A method to maintain network service for a mobile equipment is described. The method includes reading a current integrated circuit card identification (ICCID) value when the mobile equipment supports a hot swap function and a remove interrupt is not triggered by hardware in response to a polling error triggered by a universal integrated circuit card (UICC). The method also includes comparing the current ICCID value to a cached ICCID value captured during a UICC initialization. The method further includes maintaining a current state of the UICC when the current ICCID value matches the cached ICCID value.

An apparatus to maintain network service for a mobile equipment is described. The apparatus includes means for reading a current integrated circuit card identification (ICCID) value when the mobile equipment supports a hot swap function and a remove interrupt is not triggered by hardware in response to a polling error triggered by a universal integrated circuit card (UICC) of the mobile equipment. The apparatus also includes means for comparing the current ICCID value to a cached ICCID value captured during a UICC initialization. The apparatus further includes means for maintaining a current state of the UICC when the current ICCID value matches the cached ICCID value.
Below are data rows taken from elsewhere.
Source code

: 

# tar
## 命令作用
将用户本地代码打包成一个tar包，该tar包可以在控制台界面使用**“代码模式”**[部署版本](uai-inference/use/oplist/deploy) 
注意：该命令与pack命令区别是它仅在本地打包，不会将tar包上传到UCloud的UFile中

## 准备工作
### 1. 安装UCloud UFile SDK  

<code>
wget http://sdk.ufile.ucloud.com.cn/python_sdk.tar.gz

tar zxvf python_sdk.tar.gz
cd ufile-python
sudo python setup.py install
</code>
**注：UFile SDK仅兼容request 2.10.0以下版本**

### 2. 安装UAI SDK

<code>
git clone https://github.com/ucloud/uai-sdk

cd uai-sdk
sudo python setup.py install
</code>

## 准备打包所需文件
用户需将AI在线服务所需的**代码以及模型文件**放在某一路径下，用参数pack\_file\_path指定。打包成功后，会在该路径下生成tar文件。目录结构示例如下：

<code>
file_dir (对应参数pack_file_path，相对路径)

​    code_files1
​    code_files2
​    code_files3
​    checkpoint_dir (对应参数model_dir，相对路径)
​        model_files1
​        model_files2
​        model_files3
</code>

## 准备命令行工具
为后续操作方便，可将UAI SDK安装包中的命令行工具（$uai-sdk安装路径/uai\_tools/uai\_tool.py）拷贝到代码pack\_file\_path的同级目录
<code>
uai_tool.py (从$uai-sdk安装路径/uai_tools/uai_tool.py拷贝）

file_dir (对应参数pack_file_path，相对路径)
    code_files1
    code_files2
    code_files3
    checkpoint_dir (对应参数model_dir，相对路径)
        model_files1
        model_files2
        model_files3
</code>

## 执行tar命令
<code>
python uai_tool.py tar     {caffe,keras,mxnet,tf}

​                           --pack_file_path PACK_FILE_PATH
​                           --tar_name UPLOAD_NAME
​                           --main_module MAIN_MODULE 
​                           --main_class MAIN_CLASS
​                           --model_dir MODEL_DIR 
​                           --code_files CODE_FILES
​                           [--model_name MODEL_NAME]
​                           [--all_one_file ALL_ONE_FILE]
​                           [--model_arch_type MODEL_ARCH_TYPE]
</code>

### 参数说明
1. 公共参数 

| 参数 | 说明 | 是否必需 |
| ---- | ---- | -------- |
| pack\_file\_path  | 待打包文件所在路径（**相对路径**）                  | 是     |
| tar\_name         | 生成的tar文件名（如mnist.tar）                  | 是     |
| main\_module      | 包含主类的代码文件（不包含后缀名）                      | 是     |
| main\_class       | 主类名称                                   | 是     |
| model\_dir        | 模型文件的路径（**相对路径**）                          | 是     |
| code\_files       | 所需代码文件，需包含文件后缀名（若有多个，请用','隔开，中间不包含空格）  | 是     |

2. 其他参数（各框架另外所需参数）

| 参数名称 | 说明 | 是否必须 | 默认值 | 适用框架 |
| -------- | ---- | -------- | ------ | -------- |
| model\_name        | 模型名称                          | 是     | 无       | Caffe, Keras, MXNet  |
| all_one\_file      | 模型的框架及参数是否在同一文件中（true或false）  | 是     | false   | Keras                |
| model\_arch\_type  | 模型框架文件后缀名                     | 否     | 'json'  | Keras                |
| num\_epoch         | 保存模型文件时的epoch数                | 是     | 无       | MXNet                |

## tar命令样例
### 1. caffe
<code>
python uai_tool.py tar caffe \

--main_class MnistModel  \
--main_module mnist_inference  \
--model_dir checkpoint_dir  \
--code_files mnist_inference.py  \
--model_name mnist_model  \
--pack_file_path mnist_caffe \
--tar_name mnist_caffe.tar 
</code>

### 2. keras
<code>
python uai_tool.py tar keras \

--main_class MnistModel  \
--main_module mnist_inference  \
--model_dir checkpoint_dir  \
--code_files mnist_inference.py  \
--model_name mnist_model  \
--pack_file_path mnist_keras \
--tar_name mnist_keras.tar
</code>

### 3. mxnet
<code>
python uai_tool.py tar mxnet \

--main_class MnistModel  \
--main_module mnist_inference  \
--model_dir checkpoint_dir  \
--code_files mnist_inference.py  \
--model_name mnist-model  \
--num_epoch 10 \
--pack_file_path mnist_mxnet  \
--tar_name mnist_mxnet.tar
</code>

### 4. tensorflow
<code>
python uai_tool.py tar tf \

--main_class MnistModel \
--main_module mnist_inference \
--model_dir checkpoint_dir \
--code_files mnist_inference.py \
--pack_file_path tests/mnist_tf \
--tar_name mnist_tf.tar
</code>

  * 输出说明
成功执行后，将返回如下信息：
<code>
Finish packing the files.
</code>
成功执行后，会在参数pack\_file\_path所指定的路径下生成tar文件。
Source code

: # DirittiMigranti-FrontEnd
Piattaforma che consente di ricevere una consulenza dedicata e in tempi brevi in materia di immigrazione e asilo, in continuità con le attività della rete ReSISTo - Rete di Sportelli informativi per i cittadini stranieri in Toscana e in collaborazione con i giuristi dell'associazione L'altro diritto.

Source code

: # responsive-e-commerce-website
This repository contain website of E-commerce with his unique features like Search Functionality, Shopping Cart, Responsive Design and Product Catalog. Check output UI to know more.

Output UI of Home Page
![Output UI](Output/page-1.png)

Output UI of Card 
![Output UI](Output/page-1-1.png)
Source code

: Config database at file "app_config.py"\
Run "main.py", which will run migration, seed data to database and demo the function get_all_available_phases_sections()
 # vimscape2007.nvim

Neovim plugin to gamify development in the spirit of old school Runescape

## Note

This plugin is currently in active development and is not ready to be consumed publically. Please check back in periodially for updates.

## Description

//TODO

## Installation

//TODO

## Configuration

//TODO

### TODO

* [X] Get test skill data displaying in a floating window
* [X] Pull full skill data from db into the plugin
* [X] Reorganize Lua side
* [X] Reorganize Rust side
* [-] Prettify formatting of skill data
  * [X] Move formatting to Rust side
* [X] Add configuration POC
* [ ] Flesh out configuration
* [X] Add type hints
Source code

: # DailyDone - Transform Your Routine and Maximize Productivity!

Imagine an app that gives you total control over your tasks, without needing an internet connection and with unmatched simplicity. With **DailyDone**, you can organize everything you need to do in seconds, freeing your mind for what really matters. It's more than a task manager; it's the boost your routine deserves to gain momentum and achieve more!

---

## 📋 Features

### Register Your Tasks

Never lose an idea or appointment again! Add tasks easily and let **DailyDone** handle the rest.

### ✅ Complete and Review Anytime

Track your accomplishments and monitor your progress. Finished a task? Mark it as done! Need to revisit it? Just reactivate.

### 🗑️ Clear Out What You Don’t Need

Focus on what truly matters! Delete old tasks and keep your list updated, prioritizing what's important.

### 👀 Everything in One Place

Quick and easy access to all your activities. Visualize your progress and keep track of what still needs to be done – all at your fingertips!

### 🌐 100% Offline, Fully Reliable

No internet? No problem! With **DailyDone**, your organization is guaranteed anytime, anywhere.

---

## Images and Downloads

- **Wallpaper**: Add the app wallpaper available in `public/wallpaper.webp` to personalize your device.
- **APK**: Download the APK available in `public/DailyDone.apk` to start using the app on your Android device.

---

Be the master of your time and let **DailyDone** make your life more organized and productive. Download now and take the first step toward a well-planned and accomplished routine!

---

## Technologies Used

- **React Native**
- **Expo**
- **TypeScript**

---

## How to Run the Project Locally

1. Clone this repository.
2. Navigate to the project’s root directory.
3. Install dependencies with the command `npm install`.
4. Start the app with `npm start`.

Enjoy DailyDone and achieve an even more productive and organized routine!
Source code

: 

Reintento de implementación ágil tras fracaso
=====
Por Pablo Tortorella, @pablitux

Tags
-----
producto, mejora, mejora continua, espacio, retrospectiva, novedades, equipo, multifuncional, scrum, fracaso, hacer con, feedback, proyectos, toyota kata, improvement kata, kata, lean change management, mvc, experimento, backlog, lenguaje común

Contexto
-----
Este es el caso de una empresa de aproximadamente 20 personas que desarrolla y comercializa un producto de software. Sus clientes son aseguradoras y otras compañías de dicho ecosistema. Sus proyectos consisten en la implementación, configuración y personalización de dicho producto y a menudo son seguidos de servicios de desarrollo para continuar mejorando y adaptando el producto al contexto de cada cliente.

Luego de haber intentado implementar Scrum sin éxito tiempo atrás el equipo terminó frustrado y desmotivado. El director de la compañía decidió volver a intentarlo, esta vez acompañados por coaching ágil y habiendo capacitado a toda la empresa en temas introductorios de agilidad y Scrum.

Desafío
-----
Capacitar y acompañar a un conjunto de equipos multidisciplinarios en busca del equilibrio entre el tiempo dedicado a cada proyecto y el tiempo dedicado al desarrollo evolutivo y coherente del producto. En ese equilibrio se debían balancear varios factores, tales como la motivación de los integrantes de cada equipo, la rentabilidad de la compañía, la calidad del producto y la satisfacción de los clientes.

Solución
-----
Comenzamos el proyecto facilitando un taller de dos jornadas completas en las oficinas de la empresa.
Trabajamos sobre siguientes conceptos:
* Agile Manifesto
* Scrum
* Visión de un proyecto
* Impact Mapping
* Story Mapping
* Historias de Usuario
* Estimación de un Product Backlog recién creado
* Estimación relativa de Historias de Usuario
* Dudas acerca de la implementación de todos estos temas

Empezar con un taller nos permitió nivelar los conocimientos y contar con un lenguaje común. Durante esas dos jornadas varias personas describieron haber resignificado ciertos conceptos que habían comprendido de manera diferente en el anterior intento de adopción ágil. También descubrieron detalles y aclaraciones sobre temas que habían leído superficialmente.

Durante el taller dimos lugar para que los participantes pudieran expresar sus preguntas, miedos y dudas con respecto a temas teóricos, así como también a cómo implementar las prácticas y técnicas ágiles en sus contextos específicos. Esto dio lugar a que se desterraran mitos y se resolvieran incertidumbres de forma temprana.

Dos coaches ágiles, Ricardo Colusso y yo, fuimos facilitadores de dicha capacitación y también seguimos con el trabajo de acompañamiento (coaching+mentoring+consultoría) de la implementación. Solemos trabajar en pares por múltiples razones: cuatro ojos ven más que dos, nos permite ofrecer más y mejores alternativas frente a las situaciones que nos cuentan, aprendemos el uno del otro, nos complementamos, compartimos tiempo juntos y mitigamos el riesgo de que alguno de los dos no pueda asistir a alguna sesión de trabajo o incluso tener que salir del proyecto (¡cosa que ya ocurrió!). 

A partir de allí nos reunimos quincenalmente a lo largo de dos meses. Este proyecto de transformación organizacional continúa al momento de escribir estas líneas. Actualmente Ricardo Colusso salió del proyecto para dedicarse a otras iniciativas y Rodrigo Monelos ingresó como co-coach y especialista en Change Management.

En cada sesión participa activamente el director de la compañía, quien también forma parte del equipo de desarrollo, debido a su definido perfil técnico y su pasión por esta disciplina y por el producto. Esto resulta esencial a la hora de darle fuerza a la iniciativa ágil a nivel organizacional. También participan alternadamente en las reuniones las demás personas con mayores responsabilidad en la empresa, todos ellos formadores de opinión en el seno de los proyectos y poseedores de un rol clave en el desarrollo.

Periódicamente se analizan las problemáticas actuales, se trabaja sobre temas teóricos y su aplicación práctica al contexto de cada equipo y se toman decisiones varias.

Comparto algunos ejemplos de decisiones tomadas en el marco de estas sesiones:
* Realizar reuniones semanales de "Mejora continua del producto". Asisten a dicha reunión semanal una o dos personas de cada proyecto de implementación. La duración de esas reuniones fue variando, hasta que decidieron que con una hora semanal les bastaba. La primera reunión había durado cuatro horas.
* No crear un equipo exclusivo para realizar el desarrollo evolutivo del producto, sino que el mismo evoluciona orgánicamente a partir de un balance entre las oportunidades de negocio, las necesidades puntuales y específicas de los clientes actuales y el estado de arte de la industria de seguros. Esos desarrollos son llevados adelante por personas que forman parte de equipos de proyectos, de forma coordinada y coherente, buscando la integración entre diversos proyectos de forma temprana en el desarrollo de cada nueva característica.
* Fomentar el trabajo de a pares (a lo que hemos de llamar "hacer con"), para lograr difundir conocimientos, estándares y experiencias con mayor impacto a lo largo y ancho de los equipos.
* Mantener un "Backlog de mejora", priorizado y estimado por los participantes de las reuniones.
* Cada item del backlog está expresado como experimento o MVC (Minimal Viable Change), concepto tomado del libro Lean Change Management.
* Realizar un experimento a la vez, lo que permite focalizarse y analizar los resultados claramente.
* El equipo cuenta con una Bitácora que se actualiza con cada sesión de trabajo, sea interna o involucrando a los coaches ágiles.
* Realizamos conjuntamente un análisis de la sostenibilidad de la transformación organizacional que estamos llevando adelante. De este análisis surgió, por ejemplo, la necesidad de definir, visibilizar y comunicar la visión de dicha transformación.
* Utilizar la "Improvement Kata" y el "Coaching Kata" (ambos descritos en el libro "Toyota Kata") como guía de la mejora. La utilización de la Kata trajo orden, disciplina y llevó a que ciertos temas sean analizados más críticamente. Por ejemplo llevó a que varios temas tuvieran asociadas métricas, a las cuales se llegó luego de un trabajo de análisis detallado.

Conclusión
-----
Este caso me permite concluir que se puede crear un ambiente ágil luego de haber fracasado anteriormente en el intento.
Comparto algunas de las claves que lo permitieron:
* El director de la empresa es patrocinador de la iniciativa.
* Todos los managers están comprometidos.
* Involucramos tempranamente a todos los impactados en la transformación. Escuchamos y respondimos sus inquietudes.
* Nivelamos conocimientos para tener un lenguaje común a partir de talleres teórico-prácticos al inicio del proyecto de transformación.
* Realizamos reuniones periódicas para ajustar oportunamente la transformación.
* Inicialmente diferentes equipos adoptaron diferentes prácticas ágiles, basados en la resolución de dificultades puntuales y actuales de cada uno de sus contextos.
An apparatus to maintain network service for a mobile equipment is described. The apparatus includes a memory, a universal integrated circuit card (UICC), and a communication interface coupled to the UICC of the mobile equipment. The apparatus also includes at least one processor coupled to the memory and the communication interface of the UICC. The processor(s) is configured to read a current integrated circuit card identification (ICCID) value when the mobile equipment supports a hot swap function and a remove interrupt is not triggered by hardware in response to a polling error triggered by the UICC. The processor(s) is also configured to compare the current ICCID value to a cached ICCID value captured during a UICC initialization. The processor(s) is further configured to maintain a current state of the UICC when the current ICCID value matches the cached ICCID value.

This has outlined, rather broadly, the features and technical advantages of the present disclosure in order that the detailed description that follows may be better understood. Additional features and advantages of the present disclosure will be described below. It should be appreciated by those skilled in the art that this present disclosure may be readily utilized as a basis for modifying or designing other structures for carrying out the same purposes of the present disclosure. It should also be realized by those skilled in the art that such equivalent constructions do not depart from the teachings of the present disclosure as set forth in the appended claims. The novel features, which are believed to be characteristic of the present disclosure, both as to its organization and method of operation, together with further objects and advantages, will be better understood from the following description when considered in connection with the accompanying figures. It is to be expressly understood, however, that each of the figures is provided for the purpose of illustration and description only and is not intended as a definition of the limits of the present disclosure.

BRIEF DESCRIPTION OF THE DRAWINGS

For a more complete understanding of the present disclosure, reference is now made to the following description taken in conjunction with the accompanying drawings.

FIG. 1 shows a wireless device communicating with a wireless communications system.

FIG. 2 shows a block diagram of the wireless device in FIG. 1, according to an aspect of the present disclosure.

FIG. 3 is a process flow diagram of a method for maintaining service after a successful registration procedure when a problematic universal integrated circuit card (UICC) provides an unexpected response to a STATUS command, according to aspects of the present disclosure.

FIG. 4 depicts a simplified flowchart of a method to maintain network service for a problematic universal integrated circuit card (UICC) of a mobile equipment, according to aspects of the present disclosure.

FIG. 5 is a component block diagram of a wireless device suitable for implementing the method to maintain network service for a problematic universal integrated circuit card (UICC) of a mobile equipment, according to aspects of the present disclosure.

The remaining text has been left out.